- [What to produce]
Nothing in the entries may be altered; copy them in full.

┌──

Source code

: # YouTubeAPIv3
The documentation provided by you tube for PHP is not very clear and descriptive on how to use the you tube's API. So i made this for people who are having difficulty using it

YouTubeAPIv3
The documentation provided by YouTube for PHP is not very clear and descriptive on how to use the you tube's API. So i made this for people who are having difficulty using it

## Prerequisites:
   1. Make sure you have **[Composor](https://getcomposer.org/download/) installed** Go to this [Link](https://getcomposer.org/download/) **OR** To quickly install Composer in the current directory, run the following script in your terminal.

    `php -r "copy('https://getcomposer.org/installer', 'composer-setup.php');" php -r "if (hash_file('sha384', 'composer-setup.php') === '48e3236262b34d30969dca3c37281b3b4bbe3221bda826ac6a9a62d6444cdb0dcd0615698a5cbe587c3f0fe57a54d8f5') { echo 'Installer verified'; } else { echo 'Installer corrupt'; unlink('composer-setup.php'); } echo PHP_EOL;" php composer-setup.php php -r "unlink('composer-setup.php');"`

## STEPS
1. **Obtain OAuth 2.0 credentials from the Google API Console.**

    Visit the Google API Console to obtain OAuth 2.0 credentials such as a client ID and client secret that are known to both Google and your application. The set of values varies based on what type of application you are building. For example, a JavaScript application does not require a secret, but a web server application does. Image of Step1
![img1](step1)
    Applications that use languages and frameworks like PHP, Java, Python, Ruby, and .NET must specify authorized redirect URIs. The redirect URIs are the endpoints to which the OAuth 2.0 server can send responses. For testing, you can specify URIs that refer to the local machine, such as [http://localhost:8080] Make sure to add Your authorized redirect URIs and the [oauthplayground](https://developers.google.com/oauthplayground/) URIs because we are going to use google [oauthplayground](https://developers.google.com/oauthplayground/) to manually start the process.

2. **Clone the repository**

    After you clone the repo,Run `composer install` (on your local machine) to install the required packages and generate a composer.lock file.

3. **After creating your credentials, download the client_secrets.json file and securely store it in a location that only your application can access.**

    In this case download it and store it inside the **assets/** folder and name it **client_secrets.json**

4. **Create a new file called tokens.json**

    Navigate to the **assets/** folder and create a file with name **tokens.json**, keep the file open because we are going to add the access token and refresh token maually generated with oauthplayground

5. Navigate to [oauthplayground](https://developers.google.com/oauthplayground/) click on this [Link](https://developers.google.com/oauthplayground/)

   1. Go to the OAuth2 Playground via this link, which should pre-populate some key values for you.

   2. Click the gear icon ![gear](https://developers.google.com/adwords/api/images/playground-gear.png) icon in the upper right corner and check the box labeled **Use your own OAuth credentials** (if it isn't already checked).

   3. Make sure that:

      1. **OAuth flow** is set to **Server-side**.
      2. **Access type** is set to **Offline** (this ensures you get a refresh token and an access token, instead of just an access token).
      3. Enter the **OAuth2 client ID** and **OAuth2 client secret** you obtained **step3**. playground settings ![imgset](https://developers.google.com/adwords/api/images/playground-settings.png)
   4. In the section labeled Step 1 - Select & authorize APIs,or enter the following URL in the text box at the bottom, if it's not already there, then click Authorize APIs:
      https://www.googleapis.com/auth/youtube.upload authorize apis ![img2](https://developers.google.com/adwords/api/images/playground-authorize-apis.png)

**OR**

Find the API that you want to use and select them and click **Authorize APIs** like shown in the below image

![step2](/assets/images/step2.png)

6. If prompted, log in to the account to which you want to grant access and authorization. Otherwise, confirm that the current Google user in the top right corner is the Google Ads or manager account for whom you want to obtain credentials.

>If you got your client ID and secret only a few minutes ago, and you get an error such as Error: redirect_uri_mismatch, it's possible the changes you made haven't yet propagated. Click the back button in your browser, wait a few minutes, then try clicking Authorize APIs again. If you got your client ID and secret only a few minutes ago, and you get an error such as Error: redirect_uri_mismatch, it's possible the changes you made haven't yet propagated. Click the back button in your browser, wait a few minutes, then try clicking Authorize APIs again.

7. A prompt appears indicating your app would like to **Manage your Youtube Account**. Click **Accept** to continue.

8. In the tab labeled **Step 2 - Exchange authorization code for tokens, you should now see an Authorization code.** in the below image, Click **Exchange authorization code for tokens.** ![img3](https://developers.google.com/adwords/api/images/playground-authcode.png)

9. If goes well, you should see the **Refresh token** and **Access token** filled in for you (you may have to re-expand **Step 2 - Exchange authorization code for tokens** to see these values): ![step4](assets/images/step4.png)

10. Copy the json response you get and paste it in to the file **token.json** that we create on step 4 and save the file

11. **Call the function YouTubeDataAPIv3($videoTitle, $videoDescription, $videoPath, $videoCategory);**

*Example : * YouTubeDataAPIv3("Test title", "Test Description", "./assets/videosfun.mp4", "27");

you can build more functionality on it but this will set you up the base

└──

- [Solved problem]
Source code

: # YouTubeAPIv3
The documentation provided by you tube for PHP is not very clear and descriptive on how to use the you tube's API. So i made this for people who are having difficulty using it

YouTubeAPIv3
The documentation provided by YouTube for PHP is not very clear and descriptive on how to use the you tube's API. So i made this for people who are having difficulty using it

## Prerequisites:
   1. Make sure you have **[Composor](https://getcomposer.org/download/) installed** Go to this [Link](https://getcomposer.org/download/) **OR** To quickly install Composer in the current directory, run the following script in your terminal.

    `php -r "copy('https://getcomposer.org/installer', 'composer-setup.php');" php -r "if (hash_file('sha384', 'composer-setup.php') === '48e3236262b34d30969dca3c37281b3b4bbe3221bda826ac6a9a62d6444cdb0dcd0615698a5cbe587c3f0fe57a54d8f5') { echo 'Installer verified'; } else { echo 'Installer corrupt'; unlink('composer-setup.php'); } echo PHP_EOL;" php composer-setup.php php -r "unlink('composer-setup.php');"`

## STEPS
1. **Obtain OAuth 2.0 credentials from the Google API Console.**

    Visit the Google API Console to obtain OAuth 2.0 credentials such as a client ID and client secret that are known to both Google and your application. The set of values varies based on what type of application you are building. For example, a JavaScript application does not require a secret, but a web server application does. Image of Step1
![img1](step1)
    Applications that use languages and frameworks like PHP, Java, Python, Ruby, and .NET must specify authorized redirect URIs. The redirect URIs are the endpoints to which the OAuth 2.0 server can send responses. For testing, you can specify URIs that refer to the local machine, such as [http://localhost:8080] Make sure to add Your authorized redirect URIs and the [oauthplayground](https://developers.google.com/oauthplayground/) URIs because we are going to use google [oauthplayground](https://developers.google.com/oauthplayground/) to manually start the process.

2. **Clone the repository**

    After you clone the repo,Run `composer install` (on your local machine) to install the required packages and generate a composer.lock file.

3. **After creating your credentials, download the client_secrets.json file and securely store it in a location that only your application can access.**

    In this case download it and store it inside the **assets/** folder and name it **client_secrets.json**

4. **Create a new file called tokens.json**

    Navigate to the **assets/** folder and create a file with name **tokens.json**, keep the file open because we are going to add the access token and refresh token maually generated with oauthplayground

5. Navigate to [oauthplayground](https://developers.google.com/oauthplayground/) click on this [Link](https://developers.google.com/oauthplayground/)

   1. Go to the OAuth2 Playground via this link, which should pre-populate some key values for you.

   2. Click the gear icon ![gear](https://developers.google.com/adwords/api/images/playground-gear.png) icon in the upper right corner and check the box labeled **Use your own OAuth credentials** (if it isn't already checked).

   3. Make sure that:

      1. **OAuth flow** is set to **Server-side**.
      2. **Access type** is set to **Offline** (this ensures you get a refresh token and an access token, instead of just an access token).
      3. Enter the **OAuth2 client ID** and **OAuth2 client secret** you obtained **step3**. playground settings ![imgset](https://developers.google.com/adwords/api/images/playground-settings.png)
   4. In the section labeled Step 1 - Select & authorize APIs,or enter the following URL in the text box at the bottom, if it's not already there, then click Authorize APIs:
      https://www.googleapis.com/auth/youtube.upload authorize apis ![img2](https://developers.google.com/adwords/api/images/playground-authorize-apis.png)

**OR**

Find the API that you want to use and select them and click **Authorize APIs** like shown in the below image

![step2](/assets/images/step2.png)

6. If prompted, log in to the account to which you want to grant access and authorization. Otherwise, confirm that the current Google user in the top right corner is the Google Ads or manager account for whom you want to obtain credentials.

>If you got your client ID and secret only a few minutes ago, and you get an error such as Error: redirect_uri_mismatch, it's possible the changes you made haven't yet propagated. Click the back button in your browser, wait a few minutes, then try clicking Authorize APIs again. If you got your client ID and secret only a few minutes ago, and you get an error such as Error: redirect_uri_mismatch, it's possible the changes you made haven't yet propagated. Click the back button in your browser, wait a few minutes, then try clicking Authorize APIs again.

7. A prompt appears indicating your app would like to **Manage your Youtube Account**. Click **Accept** to continue.

8. In the tab labeled **Step 2 - Exchange authorization code for tokens, you should now see an Authorization code.** in the below image, Click **Exchange authorization code for tokens.** ![img3](https://developers.google.com/adwords/api/images/playground-authcode.png)

9. If goes well, you should see the **Refresh token** and **Access token** filled in for you (you may have to re-expand **Step 2 - Exchange authorization code for tokens** to see these values): ![step4](assets/images/step4.png)

10. Copy the json response you get and paste it in to the file **token.json** that we create on step 4 and save the file

11. **Call the function YouTubeDataAPIv3($videoTitle, $videoDescription, $videoPath, $videoCategory);**

*Example : * YouTubeDataAPIv3("Test title", "Test Description", "./assets/videosfun.mp4", "27");

you can build more functionality on it but this will set you up the base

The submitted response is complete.